Andrew Golden, age 11, (Ritalin) and Mitchell Johnson, aged 14, (Ritalin) shot 15 people, killing four students, one teacher, and wounding 10 others.

TJ Solomon, age 15, (Ritalin) high school student in Conyers, Georgia opened fire on and wounded six of his class mates.

Rod Mathews, age 14, (Ritalin) beat a classmate to death with a bat.

James Wilson, age 19, (various psychiatric drugs) from Breenwood, South Carolina, took a .22 caliber revolver into an elementary school killing two young girls, and wounding seven other children and two teachers.

Elizabeth Bush, age 13, (Paxil) was responsible for a school shooting in Pennsylvania

Jason Hoffman (Effexor and Celexa) – school shooting in El Cajon, California

Jarred Viktor, age 15, (Paxil), after five days on Paxil he stabbed his grandmother 61 times.

Chris Shanahan, age 15 (Paxil) in Rigby, ID who out of the blue killed a woman.

Jeff Franklin (Prozac and Ritalin), Huntsville, AL, killed his parents as they came home from work using a sledge hammer, hatchet, butcher knife and mechanic’s file, then attacked his younger brothers and sister.

Neal Furrow in LA Jewish school shooting reported to have been court-ordered to be on Prozac along with several other medications.

Kevin Rider, age 14, was withdrawing from Prozac when he died from a gunshot wound to his head.
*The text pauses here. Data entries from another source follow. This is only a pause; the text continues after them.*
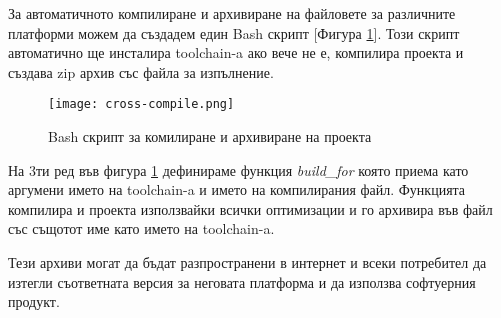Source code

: За автоматичното компилиране и архивиране на файловете за различните платформи
можем да създадем един Bash скрипт [Фигура \ref{fig:cross-compile}]. Този
скрипт автоматично ще инсталира toolchain-a ако вече не е, компилира проекта и
създава zip архив със файла за изпълнение.

\begin{figure}[!htb]
  \texttt{[image: cross-compile.png]}
  \centering
  \caption{Bash скрипт за комилиране и архивиране на проекта}
  \label{fig:cross-compile}
\end{figure}

На 3ти ред във фигура \ref{fig:cross-compile} дефинираме функция
\textit{build\_for} която приема като аргумени името на toolchain-a и името на
компилирания файл. Функцията компилира и проекта използвайки всички оптимизации
и го архивира във файл със същотот име като името на toolchain-a.

Тези архиви могат да бъдат разпространени в интернет и всеки потребител да
изтегли съответната версия за неговата платформа и да използва софтуерния
продукт.


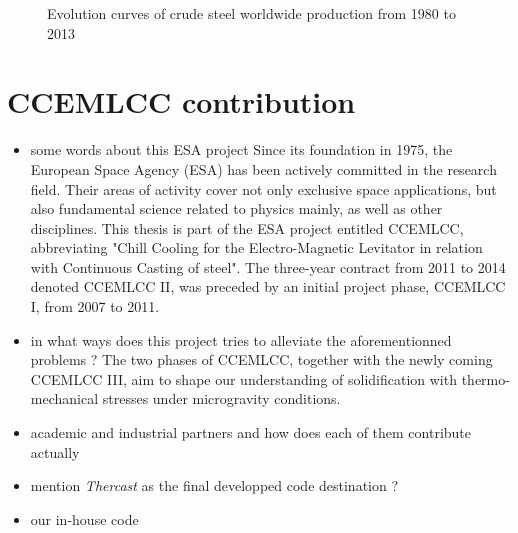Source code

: \begin{figure}[!h]
\centering
{}
\caption{Evolution curves of crude steel worldwide production from 1980 to 2013}
\label{fig:steel_production}
\end{figure}


\section*{CCEMLCC contribution}
\begin{itemize}
\item some words about this ESA project
Since its foundation in 1975, the European Space Agency (ESA) has been actively committed in the research field.
Their areas of activity cover not only exclusive space applications, but also fundamental science related to 
physics mainly, as well as other disciplines. This thesis is part of the ESA project entitled CCEMLCC, abbreviating
"Chill Cooling for the Electro-Magnetic Levitator in relation with Continuous Casting of steel". 
The three-year contract from 2011 to 2014 denoted CCEMLCC II, was preceded by an initial project phase, CCEMLCC I,
from 2007 to 2011.

\item in what ways does this project tries to alleviate the aforementionned problems ?
The two phases of CCEMLCC, together with the newly coming CCEMLCC III, aim to shape our understanding
of solidification with thermo-mechanical stresses under microgravity conditions.

\item academic and industrial partners and how does each of them contribute actually
\item mention \emph{Thercast} as the final developped code destination ?
\item \cimlib our in-house code
\end{itemize}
Initially it was ruled a suicide, but two years later, the investigation into his death was opened as a possible homicide. The prime suspect, also age 14, had been taking Zoloft and other SSRI antidepressants.
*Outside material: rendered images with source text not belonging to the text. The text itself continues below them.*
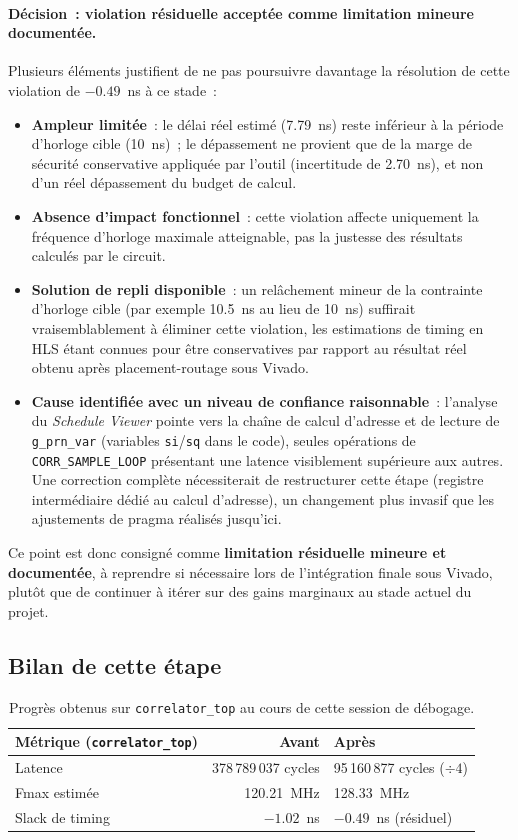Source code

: \documentclass[11pt,a4paper]{article}
\begin{document}
\paragraph{Décision~: violation résiduelle acceptée comme limitation mineure documentée.}
Plusieurs éléments justifient de ne pas poursuivre davantage la résolution de cette violation de $-0.49$~ns à ce stade~:
\begin{itemize}
  \item \textbf{Ampleur limitée}~: le délai réel estimé (7.79~ns) reste inférieur à la période d'horloge cible (10~ns)~; le dépassement ne provient que de la marge de sécurité conservative appliquée par l'outil (incertitude de 2.70~ns), et non d'un réel dépassement du budget de calcul.
  \item \textbf{Absence d'impact fonctionnel}~: cette violation affecte uniquement la fréquence d'horloge maximale atteignable, pas la justesse des résultats calculés par le circuit.
  \item \textbf{Solution de repli disponible}~: un relâchement mineur de la contrainte d'horloge cible (par exemple 10.5~ns au lieu de 10~ns) suffirait vraisemblablement à éliminer cette violation, les estimations de timing en HLS étant connues pour être conservatives par rapport au résultat réel obtenu après placement-routage sous Vivado.
  \item \textbf{Cause identifiée avec un niveau de confiance raisonnable}~: l'analyse du \textit{Schedule Viewer} pointe vers la chaîne de calcul d'adresse et de lecture de \texttt{g\_prn\_var} (variables \texttt{si}/\texttt{sq} dans le code), seules opérations de \texttt{CORR\_SAMPLE\_LOOP} présentant une latence visiblement supérieure aux autres. Une correction complète nécessiterait de restructurer cette étape (registre intermédiaire dédié au calcul d'adresse), un changement plus invasif que les ajustements de pragma réalisés jusqu'ici.
\end{itemize}

Ce point est donc consigné comme \textbf{limitation résiduelle mineure et documentée}, à reprendre si nécessaire lors de l'intégration finale sous Vivado, plutôt que de continuer à itérer sur des gains marginaux au stade actuel du projet.

\subsection{Bilan de cette étape}

\begin{table}[H]
\centering
\renewcommand{\arraystretch}{1.3}
\begin{tabular}{lrl}
\toprule
\textbf{Métrique (\texttt{correlator\_top})} & \textbf{Avant} & \textbf{Après} \\
\midrule
Latence & 378\,789\,037 cycles & 95\,160\,877 cycles ($\div 4$) \\
Fmax estimée & 120.21~MHz & 128.33~MHz \\
Slack de timing & $-1.02$~ns & $-0.49$~ns (résiduel) \\
\bottomrule
\end{tabular}
\caption{Progrès obtenus sur \texttt{correlator\_top} au cours de cette session de débogage.}
\end{table}
\end{document}
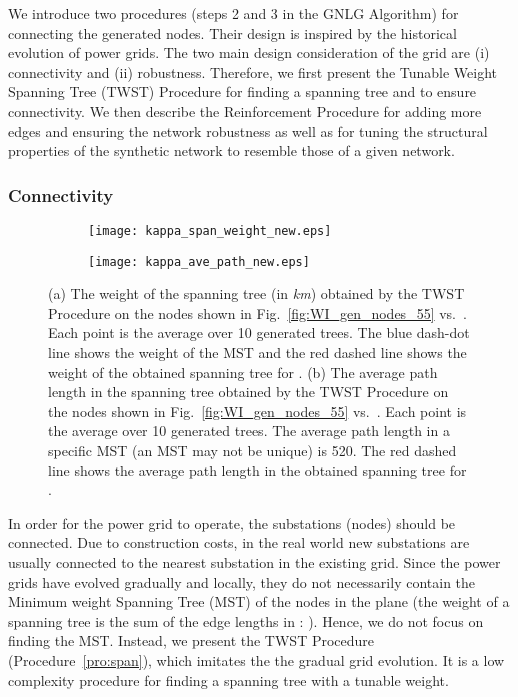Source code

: \documentclass[10pt,journal]{IEEEtran}
\begin{document}
We introduce two procedures (steps 2 and 3 in the GNLG Algorithm)  for connecting the generated nodes. Their design is inspired by the historical evolution of power grids.
The two main design consideration of the grid are (i) connectivity and (ii) robustness. Therefore, we first present the Tunable Weight Spanning Tree (TWST) Procedure for finding a spanning tree and to ensure connectivity. We then describe the Reinforcement Procedure for adding more edges and ensuring the network robustness as well as for tuning the structural properties of the synthetic network to resemble those of a given network.

\subsubsection{Connectivity}


\begin{figure}[t]
\centering
\begin{subfigure}[b]{0.24\textwidth}
\vspace*{-0.2cm}
\texttt{[image: kappa\_span\_weight\_new.eps]}
\vspace*{-0.2cm}
\caption{}
\label{fig:kappa_span_weight}
\vspace*{0.2cm}
\end{subfigure}
\begin{subfigure}[b]{0.24\textwidth}
\vspace*{-0.2cm}
\texttt{[image: kappa\_ave\_path\_new.eps]}
\vspace*{-0.2cm}
\caption{}
\label{fig:kappa_ave_path}
\vspace*{0.2cm}
\end{subfigure}
\caption{(a) The weight of the spanning tree (in \emph{km}) obtained by the TWST Procedure on the nodes shown in Fig.~\ref{fig:WI_gen_nodes_55} vs.\ . Each point is the average over 10 generated trees. The blue dash-dot line shows the weight of the MST and the red dashed line shows the weight of the obtained spanning tree for . (b) The average path length in the spanning tree obtained by the TWST Procedure on the nodes shown in Fig.~\ref{fig:WI_gen_nodes_55} vs.\ . Each point is the average over 10 generated trees. The average path length in a specific MST (an MST may not be unique) is 520. The red dashed line shows the average path length in the obtained spanning tree for .}
\label{fig:kappa}
\end{figure}



In order for the power grid to operate, the substations (nodes) should be connected. Due to construction costs, in the real world new substations are usually connected to the nearest substation in the existing grid. Since the power grids have evolved gradually and locally, they do not necessarily contain the Minimum weight Spanning Tree (MST) of the nodes in the plane (the weight of a spanning tree  is the sum of the edge lengths in :
 ).
 Hence, we do not focus on finding the MST. Instead, we present the TWST Procedure (Procedure~\ref{pro:span}), which imitates the the gradual grid evolution. It is a low complexity procedure for finding a spanning tree with a tunable weight.
\end{document}
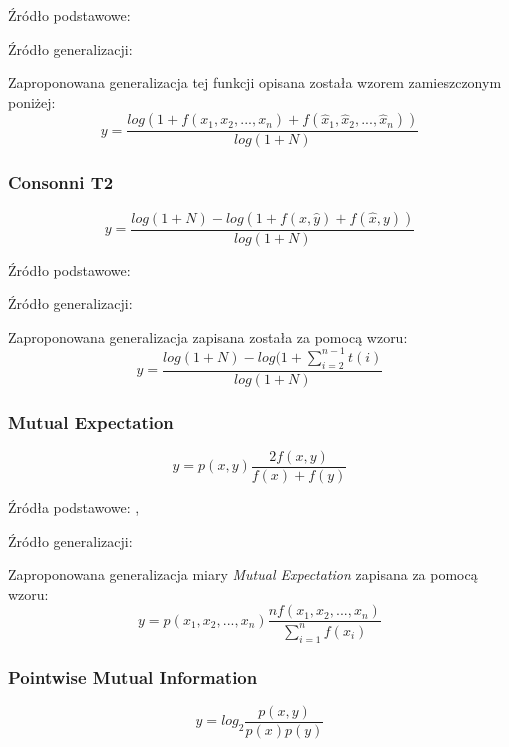 Źródło podstawowe: \cite[str. 4]{paradowski_beta}
\par
Źródło generalizacji: \cite{generalization_patterns}
\par
Zaproponowana generalizacja tej funkcji opisana została wzorem zamieszczonym poniżej:
$$ y = \frac{log(1 + f(x_{1}, x_{2}, ..., x_{n}) + f(\hat{x}_{1}, \hat{x}_{2}, ..., \hat{x}_{n}))}{log(1 + N)} $$

\subsubsection{Consonni T2}
$$ y = \frac{ log(1 + N) - log(1 + f(x, \hat{y}) + f(\hat{x}, y)) }{log(1 + N)} $$

Źródło podstawowe: \cite[str. 4]{paradowski_beta}
\par
Źródło generalizacji: \cite{generalization_patterns}
\par
Zaproponowana generalizacja zapisana została za pomocą wzoru:
$$ y = \frac{ log(1 + N) - log(1 + \sum_{i = 2}^{n - 1} t(i) }{log(1 + N)} $$

\subsubsection{Mutual Expectation}
$$ y = p(x, y) \frac{2f(x, y)}{f(x) + f(y)} $$

Źródła podstawowe: \cite[str. 18]{pecina_measures}, \cite{mutual_expectation}
\par
Źródło generalizacji: \cite{generalization_patterns}
\par
Zaproponowana generalizacja miary \emph{Mutual Expectation} zapisana za pomocą wzoru:
$$ y = p(x_{1}, x_{2}, ..., x_{n})\frac{nf(x_{1}, x_{2}, ..., x_{n})}{\sum_{i = 1}^{n} f(x_{i})} $$

\subsubsection{Pointwise Mutual Information}
$$ y = log_{2}\frac{p(x, y)}{p(x)p(y)} $$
Alex Kim, age 13, hung himself shortly after his Lexapro prescription had been doubled.

Diane Routhier was prescribed Welbutrin for gallstone problems. Six days later, after suffering many adverse effects of the drug, she shot herself.
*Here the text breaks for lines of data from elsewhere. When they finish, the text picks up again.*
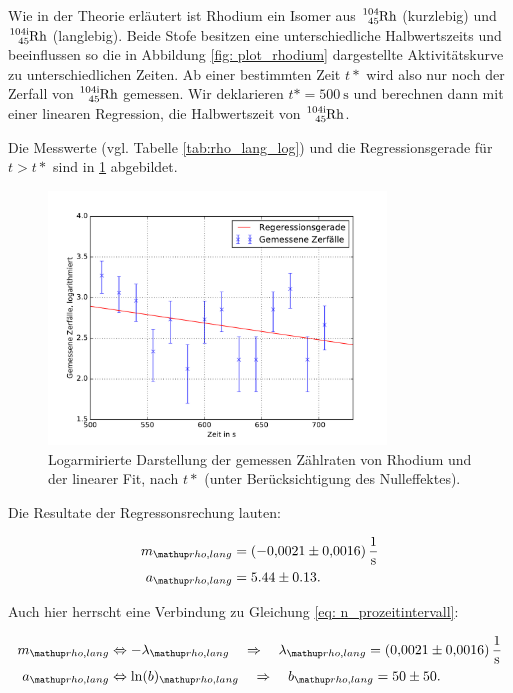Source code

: Wie in der Theorie erläutert ist Rhodium ein Isomer aus $\ce{^{104}_{45} Rh}$ (kurzlebig) und
$\ce{^{104i}_{45} Rh}$ (langlebig). Beide Stofe besitzen eine unterschiedliche Halbwertszeits und
beeinflussen so die in Abbildung \ref{fig: plot_rhodium} dargestellte Aktivitätskurve zu unterschiedlichen
Zeiten.
Ab einer bestimmten Zeit $t*$ wird also nur noch der Zerfall von $\ce{^{104i}_{45} Rh}$
gemessen.
Wir deklarieren $t*=\SI{500}{\second}$ und berechnen dann mit einer linearen Regression,
die Halbwertszeit von $\ce{^{104i}_{45} Rh}$.

Die Messwerte (vgl. Tabelle \ref{tab:rho_lang_log}) und die Regressionsgerade für $t>t*$ sind in \ref{fig: plot_rhodium_lang} abgebildet.

\begin{figure}
  \centering
  \includegraphics[width=0.8\textwidth]{pics/rhodium_lang_miterror.pdf}
  \caption{Logarmirierte Darstellung der gemessen Zählraten von Rhodium und der linearer Fit, nach $t*$  (unter Berücksichtigung des Nulleffektes).}
  \label{fig: plot_rhodium_lang}
\end{figure}

Die Resultate der Regressonsrechung lauten:

\begin{align}
  \label{eq:parameter_rhodium_lang}
  \begin{aligned}
    m\ua{rho,lang}&=\SI{-0.0021\pm0.0016}{\per\second}\\
    a\ua{rho,lang}&=5.44\pm0.13.
  \end{aligned}
\end{align}


Auch hier herrscht eine Verbindung zu Gleichung \eqref{eq: n_prozeitintervall}:

\begin{align}
  \label{eq:parameter_rhodium_lang_lambda}
  \begin{aligned}
    m\ua{rho,lang}&\Leftrightarrow -\lambda\ua{rho,lang} \quad \Rightarrow \quad \lambda\ua{rho,lang}=\SI{0.0021\pm0.0016}{\per\second}\\
    a\ua{rho,lang}&\Leftrightarrow \ln(b)\ua{rho,lang} \quad \Rightarrow \quad b\ua{rho,lang} =50\pm 50.
  \end{aligned}
\end{align}

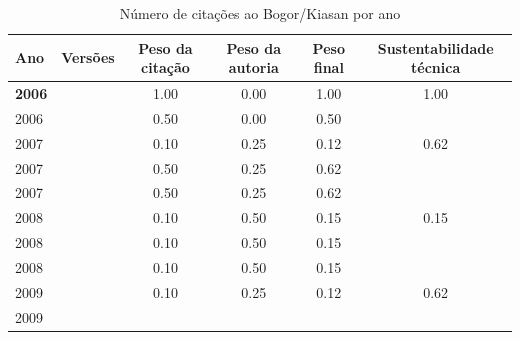 \begin{table}[H]
\caption{Número de citações ao Bogor/Kiasan por ano}
\centering
\begin{tabular}{| l | c | c | c | c | c |}
  \hline
  Ano & Versões & Peso da citação & Peso da autoria & Peso final & Sustentabilidade técnica \\
  \hline
            {\bf 2006}
          &
          
          &
          1.00
          &
          0.00
          &
          1.00
          &
            {\color{blue} 1.00}
          \\
            2006
          &
          
          &
          0.50
          &
          0.00
          &
          0.50
          &
          \\
\hline
            2007
          &
          
          &
          0.10
          &
          0.25
          &
          0.12
          &
            {\color{blue} 0.62}
          \\
            2007
          &
          
          &
          0.50
          &
          0.25
          &
          0.62
          &
          \\
            2007
          &
          
          &
          0.50
          &
          0.25
          &
          0.62
          &
          \\
\hline
            2008
          &
          
          &
          0.10
          &
          0.50
          &
          0.15
          &
            {\color{red} 0.15}
          \\
            2008
          &
          
          &
          0.10
          &
          0.50
          &
          0.15
          &
          \\
            2008
          &
          
          &
          0.10
          &
          0.50
          &
          0.15
          &
          \\
\hline
            2009
          &
          
          &
          0.10
          &
          0.25
          &
          0.12
          &
            {\color{blue} 0.62}
          \\
            2009
          &
          

\end{tabular}
\end{table}
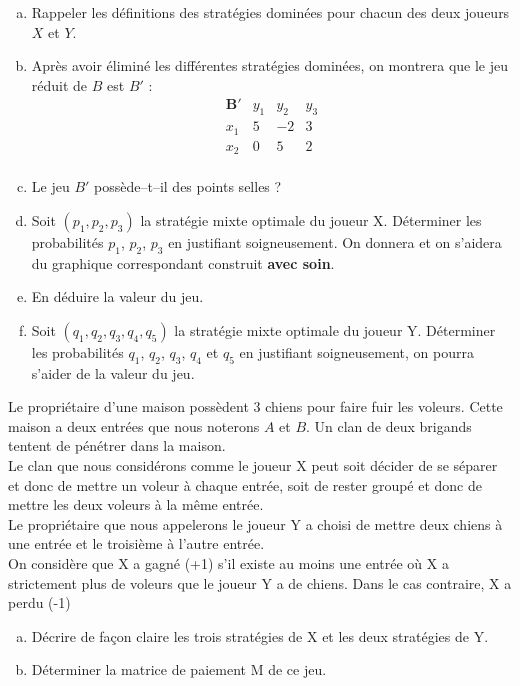 \documentclass[french,11pt,leqno]{article}
\newcounter{exocount}
\newcounter{questcount}
\def\exo{\bigskip\noindent{\bf Exercice \theexocount {} -}
  \addtocounter{exocount}{1} \setcounter{questcount}{1}}
\begin{document}
\begin{enumerate}[a)]%
\item Rappeler les d\'efinitions des strat\'egies domin\'ees pour chacun des deux joueurs $X$ et $Y$. 
\item Apr\`es avoir \'elimin\'e les diff\'erentes strat\'egies domin\'ees, on montrera que 
le jeu r\'eduit de $B$ est $B'$ :
 \begin{equation*}
\begin{array}{l|rrr}
\mathbf{B'} & y_1 & y_2 & y_3 \\ \hline
x_1 & 5 & -2& 3\\
x_2 & 0 & 5& 2\\
\end{array}%
\end{equation*}
\item Le jeu $B'$ poss\`ede--t--il des points selles ? 
\item Soit $(p_1, p_2, p_3)$ la strat\'egie mixte optimale du joueur X. D\'eterminer les probabilit\'es $p_1$, $p_2$, $p_3$ en justifiant soigneusement. 
On donnera et on s'aidera du graphique correspondant construit \textbf{avec soin}. 
\item En d\'eduire la valeur du jeu.
\item Soit $(q_1, q_2, q_3, q_4, q_5)$ la strat\'egie mixte optimale du joueur Y. D\'eterminer les probabilit\'es $q_1$, $q_2$, $q_3$, $q_4$ et $q_5$ en justifiant soigneusement, on pourra 
s'aider de la valeur du jeu. 
\end{enumerate}

\newpage

\exo
Le propri\'etaire d'une maison poss\`edent 3 chiens pour faire fuir les voleurs. 
Cette maison a deux entr\'ees que nous noterons $A$ et $B$. Un clan de deux brigands tentent de p\'en\'etrer dans la maison.\\
Le clan que nous consid\'erons comme le joueur X peut soit d\'ecider de se s\'eparer et donc de mettre un voleur \`a chaque entr\'ee, soit de rester 
group\'e et donc de mettre les deux voleurs \`a la m\^eme entr\'ee.\\ 
Le propri\'etaire que nous appelerons le joueur Y a choisi de mettre deux chiens \`a une entr\'ee et le troisi\`eme \`a l'autre entr\'ee.\\ 
On consid\`ere que X a gagn\'e (+1) s'il existe au moins une entr\'ee o\`u X a strictement plus de voleurs que le joueur Y a de chiens. Dans le cas contraire, X a perdu (-1)
\begin{enumerate}[a)]
\item D\'ecrire de fa\c con claire les trois strat\'egies de X et les deux strat\'egies de Y.
\item D\'eterminer la matrice de paiement M de ce jeu. 
\end{enumerate}
\end{document}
Billy Willkomm, an accomplished wrestler and a University of Florida student, was prescribed Prozac at the age of 17. His family found him dead of suicide – hanging from a tall ladder at the family’s Gulf Shore Boulevard home in July 2002.

Kara Jaye Anne Fuller-Otter, age 12, was on Paxil when she hung herself from a hook in her closet. Kara’s parents said “…. the damn doctor wouldn’t take her off it and I asked him to when we went in on the second visit. I told him I thought she was having some sort of reaction to Paxil…”)

Gareth Christian, Vancouver, age 18, was on Paxil when he committed suicide in 2002,
(Gareth’s father could not accept his son’s death and killed himself.)

Julie Woodward, age 17, was on Zoloft when she hung herself in her family’s detached garage.

Matthew Miller was 13 when he saw a psychiatrist because he was having difficulty at school. The psychiatrist gave him samples of Zoloft. Seven days later his mother found him dead, hanging by a belt from a laundry hook in his closet.

Kurt Danysh, age 18, and on Prozac, killed his father with a shotgun. He is now behind prison bars, and writes letters, trying to warn the world that SSRI drugs can kill.

Hammad Memon, age 15, shot and killed a fellow middle school student. He had been diagnosed with ADHD and depression and was taking Zoloft and “other drugs for the conditions.”

Matti Saari, a 22-year-old culinary student, shot and killed 9 students and a teacher, and wounded another student, before killing himself. Saari was taking an SSRI and a benzodiazapine.

Steven Kazmierczak, age 27, shot and killed five people and wounded 21 others before killing himself in a Northern Illinois University auditorium. According to his girlfriend, he had recently been taking Prozac, Xanax and Ambien. Toxicology results showed that he still had trace amounts of Xanax in his system.

Finnish gunman Pekka-Eric Auvinen, age 18, had been taking antidepressants before he killed eight people and wounded a dozen more at Jokela High School – then he committed suicide.

Asa Coon from Cleveland, age 14, shot and wounded four before taking his own life. Court records show Coon was on Trazodone.

Jon Romano, age 16, on medication for depression, fired a shotgun at a teacher in his New York high school.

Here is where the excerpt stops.